E la riforma costituzionale? Mentre la maggioranza procede come un treno sulla riforma elettorale, si avvicina la seconda lettura nell'aula della camera del nuovo testo della Carta fondamentale partorito dalla Casa della libertà, che non si limita a introdurre la devolution ma com'è noto modifica la forma di governo, conferisce una gran messe di poteri al premier e altera quelli del presidente della Repubblica e della corte costituzionale, cambia la composizione e la funzione delle due camere, derubrica il ruolo del parlamento, introduce due diverse corsie per la produzione legislativa. Domanda: in che rapporto stanno questa riforma e quella del sistema elettorale? Il tema è scivolato via dalle cronache del «golpe» neo-proporzionalista di questi giorni, ma c'è. E giustamente Paolo Franchi, editorialista del Corriere della sera, la pone al centro di un dibattito organizzato dal Salone del libro di Roma per discutere del volume dell'Astrid (Associazione per la ricerca sulla riforma delle istituzioni democratiche) Costituzione: una riforma sbagliata (Passigli), in cui ben 63 costituzionalisti illustrano incoerenze, trappole e perversioni di quel testo. Il quale per di più, osserva Franchi, fu stilato quando ancora imperava la religione del maggioritario. Come si concilia adesso con la svolta proporzionalista, o semi-proporzionalista, della maggioranza? Vero è che in punta di dottrina i sistemi elettorali non fanno parte delle Costituzioni e sono regolati da leggi ordinarie: «le leggi elettorali trasformano i voti in seggi, le Costituzioni disciplinano i poteri», spiega Giovanni Sartori. Ma è pur vero, sul piano politico, che l'intera e ormai annosissima vicenda della riforma della Costituzione, già avanzata da Craxi negli anni `80, ha preso quota nei `90, a destra e a sinistra e nei reiterati tentativi di dialogo fra destra e sinistra, sull'onda del passaggio dal proporzionale al maggioritario, e relativa retorica della fine della «Prima Repubblica», delle virtù del bipolarismo, di un passaggio di centralità e di poteri dai partiti e dal parlamento al governo. Che ne è di tutta questa costruzione se adesso quell'onda finisce e avanza il risucchio?
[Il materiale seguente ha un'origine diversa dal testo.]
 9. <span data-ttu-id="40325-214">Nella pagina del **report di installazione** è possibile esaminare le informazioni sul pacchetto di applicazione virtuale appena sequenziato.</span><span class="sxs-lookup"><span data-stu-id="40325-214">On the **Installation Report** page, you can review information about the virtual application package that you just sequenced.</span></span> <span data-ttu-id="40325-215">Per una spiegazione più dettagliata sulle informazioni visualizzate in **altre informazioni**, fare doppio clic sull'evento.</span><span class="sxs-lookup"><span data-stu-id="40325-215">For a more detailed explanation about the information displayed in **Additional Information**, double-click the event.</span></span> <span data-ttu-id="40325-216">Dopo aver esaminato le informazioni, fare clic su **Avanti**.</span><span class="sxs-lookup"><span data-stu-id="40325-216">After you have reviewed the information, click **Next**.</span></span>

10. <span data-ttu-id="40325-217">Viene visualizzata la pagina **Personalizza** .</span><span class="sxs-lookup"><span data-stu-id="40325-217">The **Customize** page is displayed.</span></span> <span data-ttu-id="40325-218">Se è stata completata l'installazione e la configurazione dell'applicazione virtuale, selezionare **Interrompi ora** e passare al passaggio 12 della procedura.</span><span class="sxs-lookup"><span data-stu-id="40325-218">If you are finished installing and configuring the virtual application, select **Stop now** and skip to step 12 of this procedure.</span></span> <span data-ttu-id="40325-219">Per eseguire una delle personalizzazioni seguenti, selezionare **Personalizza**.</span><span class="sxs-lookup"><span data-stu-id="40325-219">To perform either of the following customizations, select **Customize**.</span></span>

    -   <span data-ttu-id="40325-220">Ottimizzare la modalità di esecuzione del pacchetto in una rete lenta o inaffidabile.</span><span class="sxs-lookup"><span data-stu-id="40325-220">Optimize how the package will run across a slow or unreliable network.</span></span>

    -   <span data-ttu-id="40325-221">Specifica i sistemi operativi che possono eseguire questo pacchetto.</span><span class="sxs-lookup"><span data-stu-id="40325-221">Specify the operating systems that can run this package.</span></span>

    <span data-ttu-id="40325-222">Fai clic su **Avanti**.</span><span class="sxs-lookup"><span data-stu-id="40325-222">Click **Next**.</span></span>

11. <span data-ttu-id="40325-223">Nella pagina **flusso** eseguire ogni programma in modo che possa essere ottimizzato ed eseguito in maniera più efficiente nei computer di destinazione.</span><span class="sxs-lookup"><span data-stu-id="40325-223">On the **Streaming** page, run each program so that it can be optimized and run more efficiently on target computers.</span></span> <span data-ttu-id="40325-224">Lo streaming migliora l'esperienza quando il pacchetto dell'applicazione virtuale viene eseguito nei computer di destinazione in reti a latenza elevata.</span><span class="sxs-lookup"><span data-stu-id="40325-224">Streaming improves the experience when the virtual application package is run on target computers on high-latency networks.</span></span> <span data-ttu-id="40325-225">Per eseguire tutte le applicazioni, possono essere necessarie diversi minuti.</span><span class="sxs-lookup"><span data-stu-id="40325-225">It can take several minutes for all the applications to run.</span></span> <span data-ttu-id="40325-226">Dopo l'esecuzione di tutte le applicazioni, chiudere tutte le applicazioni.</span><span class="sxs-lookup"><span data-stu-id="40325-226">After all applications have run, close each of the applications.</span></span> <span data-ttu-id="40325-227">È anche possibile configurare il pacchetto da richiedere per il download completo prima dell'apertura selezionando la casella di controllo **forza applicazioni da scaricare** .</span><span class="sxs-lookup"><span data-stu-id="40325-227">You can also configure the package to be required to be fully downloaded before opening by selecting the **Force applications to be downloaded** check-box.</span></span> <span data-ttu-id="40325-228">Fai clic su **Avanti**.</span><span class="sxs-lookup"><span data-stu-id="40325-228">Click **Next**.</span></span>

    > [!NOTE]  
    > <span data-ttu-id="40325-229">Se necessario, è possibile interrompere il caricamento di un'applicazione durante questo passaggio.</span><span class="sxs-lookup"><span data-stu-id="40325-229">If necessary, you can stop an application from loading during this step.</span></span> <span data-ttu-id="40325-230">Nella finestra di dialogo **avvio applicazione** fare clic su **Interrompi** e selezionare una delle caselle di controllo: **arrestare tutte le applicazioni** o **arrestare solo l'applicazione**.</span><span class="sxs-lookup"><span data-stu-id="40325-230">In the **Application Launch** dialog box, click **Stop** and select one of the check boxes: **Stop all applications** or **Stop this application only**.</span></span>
A ben guardare gli effetti infatti ci sono, nel senso di una ulteriore incoerenza e di una ulteriore pericolosità della riforma costituzionale. In primo luogo perché, come argomenta lo stesso Sartori, una influenza sul funzionamento della forma di governo le leggi elettorali ce l'hanno, e consiste nel tasso di frammentazione dei partiti (e conseguente instabilità delle coalizioni e dei governi) che inducono: e la nuova legge elettorale, spiega Franco Bassanini, «è buona per vincere ma non per governare», perché induce a coalizioni larghe ma disomogenee. E poi, aggiunge Bassanini, con i suoi premi di maggioranza differenziati per la camera e per il senato la nuova legge rende più facile la formazioni di due maggioranze diverse nei due rami del parlamento, e di conseguenza disordina ulteriormente il già confusissimo bicameralismo della riforma costituzionale. Infine, introducendo un proporzionalismo non puro ma corretto dal premio di maggioranza, lascia aperto il problema dell'adeguamento dei quorum di garanzia. In sintesi, a danno si aggiunge danno e a confusione altra confusione.

Il tutto dentro uno scenario politico tutt'altro che limpido. Perché il referendum abrogativo della riforma costituzionale che il centrosinistra imporrà, si terrà dopo le elezioni politiche. E non è affatto detto - ne ha scritto ieri sul manifesto Gaetano Azzariti - che i risultati delle elezioni e del referendum siano coerenti fra loro. Nemmeno è detto - anzi allo stato è escluso - che il centrosinistra troverà per il referendum quella compattezza di vedute che in materia di revisione costituzionale non ha mai avuto. Se è comune infatti la volontà di affossare la riforma berlusconiana, restano profondissime e insuperabili divisioni fra chi punta sulla difesa della Costituzione del `48, e chi punta su una riforma più coerente di quella berlusconiana, ripulita delle sue più evidenti nefandezze (il premierato assoluto, la devolution, lo svilimento del parlamento), ma comunque improntata alla centralità del governo, alla stabilità e a tutta la costellazione di parole d'ordine che avrebbe dovuto finalmente risplendere sulla «Seconda Repubblica». Ma se si scopre che siamo sempre nella Prima, quella costellazione è destinata con qualche probabilità a oscurarsi.